Nas frases abaixo, qual é a função sintática das expressões que se seguem à forma verbal?

«O casaco custou cerca de 20 euros», «O casaco custou 20 euros», «O casaco custou muito dinheiro».

Obrigada.

Resposta:

Os complementos de verbos como custar, medir, pesar e durar, os quais envolvem uma avaliação ou uma medição, têm um comportamento especial: considera-se que são complementos diretos, mas não substituíveis pelo pronome -o (cf. Textos Relacionados). Noutra perspetiva, a Gramática do Português da Fundação Calouste Gulbenkian (2013, pág. 368/369) classifica esses complementos como oblíquos não preposicionados.

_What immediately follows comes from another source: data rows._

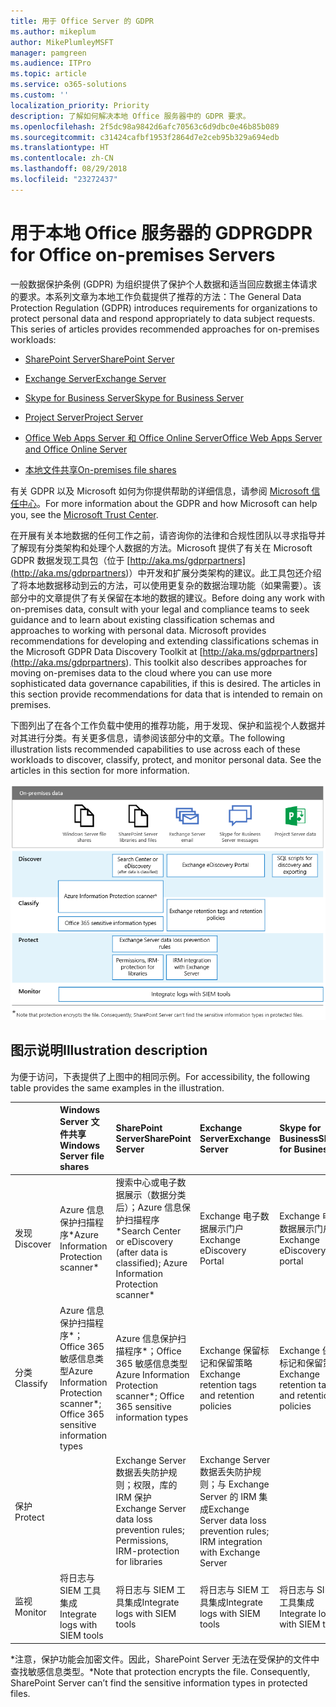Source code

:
 ```yaml
---
title: 用于 Office Server 的 GDPR
ms.author: mikeplum
author: MikePlumleyMSFT
manager: pamgreen
ms.audience: ITPro
ms.topic: article
ms.service: o365-solutions
ms.custom: ''
localization_priority: Priority
description: 了解如何解决本地 Office 服务器中的 GDPR 要求。
ms.openlocfilehash: 2f5dc98a9842d6afc70563c6d9dbc0e46b85b089
ms.sourcegitcommit: c31424cafbf1953f2864d7e2ceb95b329a694edb
ms.translationtype: HT
ms.contentlocale: zh-CN
ms.lasthandoff: 08/29/2018
ms.locfileid: "23272437"
---
```

# <a name="gdpr-for-office-on-premises-servers"></a><span data-ttu-id="661ec-103">用于本地 Office 服务器的 GDPR</span><span class="sxs-lookup"><span data-stu-id="661ec-103">GDPR for Office on-premises Servers</span></span>

<span data-ttu-id="661ec-p101">一般数据保护条例 (GDPR) 为组织提供了保护个人数据和适当回应数据主体请求的要求。本系列文章为本地工作负载提供了推荐的方法：</span><span class="sxs-lookup"><span data-stu-id="661ec-p101">The General Data Protection Regulation (GDPR) introduces requirements for organizations to protect personal data and respond appropriately to data subject requests. This series of articles provides recommended approaches for on-premises workloads:</span></span>

-   [<span data-ttu-id="661ec-106">SharePoint Server</span><span class="sxs-lookup"><span data-stu-id="661ec-106">SharePoint Server</span></span>](gdpr-for-sharepoint-server.md)

-   [<span data-ttu-id="661ec-107">Exchange Server</span><span class="sxs-lookup"><span data-stu-id="661ec-107">Exchange Server</span></span>](gdpr-for-exchange-server.md)

-   [<span data-ttu-id="661ec-108">Skype for Business Server</span><span class="sxs-lookup"><span data-stu-id="661ec-108">Skype for Business Server</span></span>](gdpr-for-skype-for-business-server.md)

-   [<span data-ttu-id="661ec-109">Project Server</span><span class="sxs-lookup"><span data-stu-id="661ec-109">Project Server</span></span>](gdpr-for-project-server.md)

-   [<span data-ttu-id="661ec-110">Office Web Apps Server 和 Office Online Server</span><span class="sxs-lookup"><span data-stu-id="661ec-110">Office Web Apps Server and Office Online Server</span></span>](gdpr-for-office-online-server.md)

-   [<span data-ttu-id="661ec-111">本地文件共享</span><span class="sxs-lookup"><span data-stu-id="661ec-111">On-premises file shares</span></span>](gdpr-for-on-premises-file-shares.md)

<span data-ttu-id="661ec-112">有关 GDPR 以及 Microsoft 如何为你提供帮助的详细信息，请参阅 [Microsoft 信任中心](https://www.microsoft.com/zh-CN/TrustCenter/Privacy/gdpr/default.aspx)。</span><span class="sxs-lookup"><span data-stu-id="661ec-112">For more information about the GDPR and how Microsoft can help you, see the [Microsoft Trust Center](https://www.microsoft.com/zh-CN/TrustCenter/Privacy/gdpr/default.aspx).</span></span>

<span data-ttu-id="661ec-p102">在开展有关本地数据的任何工作之前，请咨询你的法律和合规性团队以寻求指导并了解现有分类架构和处理个人数据的方法。Microsoft 提供了有关在 Microsoft GDPR 数据发现工具包（位于 [http://aka.ms/gdprpartners](<http://aka.ms/gdprpartners>)）中开发和扩展分类架构的建议。此工具包还介绍了将本地数据移动到云的方法，可以使用更复杂的数据治理功能（如果需要）。该部分中的文章提供了有关保留在本地的数据的建议。</span><span class="sxs-lookup"><span data-stu-id="661ec-p102">Before doing any work with on-premises data, consult with your legal and compliance teams to seek guidance and to learn about existing classification schemas and approaches to working with personal data. Microsoft provides recommendations for developing and extending classifications schemas in the Microsoft GDPR Data Discovery Toolkit at [http://aka.ms/gdprpartners](<http://aka.ms/gdprpartners>). This toolkit also describes approaches for moving on-premises data to the cloud where you can use more sophisticated data governance capabilities, if this is desired. The articles in this section provide recommendations for data that is intended to remain on premises.</span></span>

<span data-ttu-id="661ec-p103">下图列出了在各个工作负载中使用的推荐功能，用于发现、保护和监视个人数据并对其进行分类。有关更多信息，请参阅该部分中的文章。</span><span class="sxs-lookup"><span data-stu-id="661ec-p103">The following illustration lists recommended capabilities to use across each of these workloads to discover, classify, protect, and monitor personal data. See the articles in this section for more information.</span></span>

![](media/gdpr-for-office-servers-image1.png)

## <a name="illustration-description"></a><span data-ttu-id="661ec-119">图示说明</span><span class="sxs-lookup"><span data-stu-id="661ec-119">Illustration description</span></span>

<span data-ttu-id="661ec-120">为便于访问，下表提供了上图中的相同示例。</span><span class="sxs-lookup"><span data-stu-id="661ec-120">For accessibility, the following table provides the same examples in the illustration.</span></span>

|             |<span data-ttu-id="661ec-121">Windows Server 文件共享</span><span class="sxs-lookup"><span data-stu-id="661ec-121">Windows Server file shares</span></span>|<span data-ttu-id="661ec-122">SharePoint Server</span><span class="sxs-lookup"><span data-stu-id="661ec-122">SharePoint Server</span></span>|<span data-ttu-id="661ec-123">Exchange Server</span><span class="sxs-lookup"><span data-stu-id="661ec-123">Exchange Server</span></span>|<span data-ttu-id="661ec-124">Skype for Business</span><span class="sxs-lookup"><span data-stu-id="661ec-124">Skype for Business</span></span>|<span data-ttu-id="661ec-125">Project Server</span><span class="sxs-lookup"><span data-stu-id="661ec-125">Project Server</span></span>|
|:------------|:-------------------------|:----------------|:--------------|:-----------------|:-------------|
|<span data-ttu-id="661ec-126">发现</span><span class="sxs-lookup"><span data-stu-id="661ec-126">Discover</span></span>|<span data-ttu-id="661ec-127">Azure 信息保护扫描程序\*</span><span class="sxs-lookup"><span data-stu-id="661ec-127">Azure Information Protection scanner\*</span></span>|<span data-ttu-id="661ec-128">搜索中心或电子数据展示（数据分类后）；Azure 信息保护扫描程序\*</span><span class="sxs-lookup"><span data-stu-id="661ec-128">Search Center or eDiscovery (after data is classified); Azure Information Protection scanner\*</span></span>|<span data-ttu-id="661ec-129">Exchange 电子数据展示门户</span><span class="sxs-lookup"><span data-stu-id="661ec-129">Exchange eDiscovery Portal</span></span>|<span data-ttu-id="661ec-130">Exchange 电子数据展示门户</span><span class="sxs-lookup"><span data-stu-id="661ec-130">Exchange eDiscovery portal</span></span>|<span data-ttu-id="661ec-131">用于发现和导出的 SQL 脚本</span><span class="sxs-lookup"><span data-stu-id="661ec-131">SQL scripts for discovery and exporting</span></span>|
|<span data-ttu-id="661ec-132">分类</span><span class="sxs-lookup"><span data-stu-id="661ec-132">Classify</span></span>|<span data-ttu-id="661ec-133">Azure 信息保护扫描程序\*；Office 365 敏感信息类型</span><span class="sxs-lookup"><span data-stu-id="661ec-133">Azure Information Protection scanner\*; Office 365 sensitive information types</span></span>|<span data-ttu-id="661ec-134">Azure 信息保护扫描程序\*；Office 365 敏感信息类型</span><span class="sxs-lookup"><span data-stu-id="661ec-134">Azure Information Protection scanner\*; Office 365 sensitive information types</span></span>|<span data-ttu-id="661ec-135">Exchange 保留标记和保留策略</span><span class="sxs-lookup"><span data-stu-id="661ec-135">Exchange retention tags and retention policies</span></span>|<span data-ttu-id="661ec-136">Exchange 保留标记和保留策略</span><span class="sxs-lookup"><span data-stu-id="661ec-136">Exchange retention tags and retention policies</span></span>||
|<span data-ttu-id="661ec-137">保护</span><span class="sxs-lookup"><span data-stu-id="661ec-137">Protect</span></span>||<span data-ttu-id="661ec-138">Exchange Server 数据丢失防护规则；权限，库的 IRM 保护</span><span class="sxs-lookup"><span data-stu-id="661ec-138">Exchange Server data loss prevention rules; Permissions, IRM-protection for libraries</span></span>|<span data-ttu-id="661ec-139">Exchange Server 数据丢失防护规则；与 Exchange Server 的 IRM 集成</span><span class="sxs-lookup"><span data-stu-id="661ec-139">Exchange Server data loss prevention rules; IRM integration with Exchange Server</span></span>|||
|<span data-ttu-id="661ec-140">监视</span><span class="sxs-lookup"><span data-stu-id="661ec-140">Monitor</span></span>|<span data-ttu-id="661ec-141">将日志与 SIEM 工具集成</span><span class="sxs-lookup"><span data-stu-id="661ec-141">Integrate logs with SIEM tools</span></span>|<span data-ttu-id="661ec-142">将日志与 SIEM 工具集成</span><span class="sxs-lookup"><span data-stu-id="661ec-142">Integrate logs with SIEM tools</span></span>|<span data-ttu-id="661ec-143">将日志与 SIEM 工具集成</span><span class="sxs-lookup"><span data-stu-id="661ec-143">Integrate logs with SIEM tools</span></span>|<span data-ttu-id="661ec-144">将日志与 SIEM 工具集成</span><span class="sxs-lookup"><span data-stu-id="661ec-144">Integrate logs with SIEM tools</span></span>|<span data-ttu-id="661ec-145">将日志与 SIEM 工具集成</span><span class="sxs-lookup"><span data-stu-id="661ec-145">Integrate logs with SIEM tools</span></span>|

<span data-ttu-id="661ec-p104">\*注意，保护功能会加密文件。因此，SharePoint Server 无法在受保护的文件中查找敏感信息类型。</span><span class="sxs-lookup"><span data-stu-id="661ec-p104">\*Note that protection encrypts the file. Consequently, SharePoint Server can’t find the sensitive information types in protected files.</span></span>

N. E. (2/06/2016) – Recebemos de João de Brito (Vila Real) o seguinte comentário crítico:

«O conteúdo desta resposta é um bom exemplo da leviandade com que o funcionamento da língua é oficialmente tratado. Recorre-se a truques, a muletas, em vez de se ir ao âmago semântico da comunicação. E o resultado é sempre o mesmo: as exceções são mais que muitas e justificam-se a si mesmas ou por si mesmas. É o caso de “…mas não substituíveis pelo pronome –o.” Quanto à figura do complemento oblíquo, já disse o que tinha a dizer em "Sobre os complementos oblíquos e as preposições" (Correio) Refletindo: É notório que os verbos listados na resposta, e haverá outros, não têm a natureza transitiva daqueles que selecionam um complemento direto. Aqui, como por exemplo na matemática, há que desdobrar unidades de sentido. Assim, o verbo custar equivale a «ter o custo de». Ou seja, custar, nas frases em apreço, já incorpora o comple...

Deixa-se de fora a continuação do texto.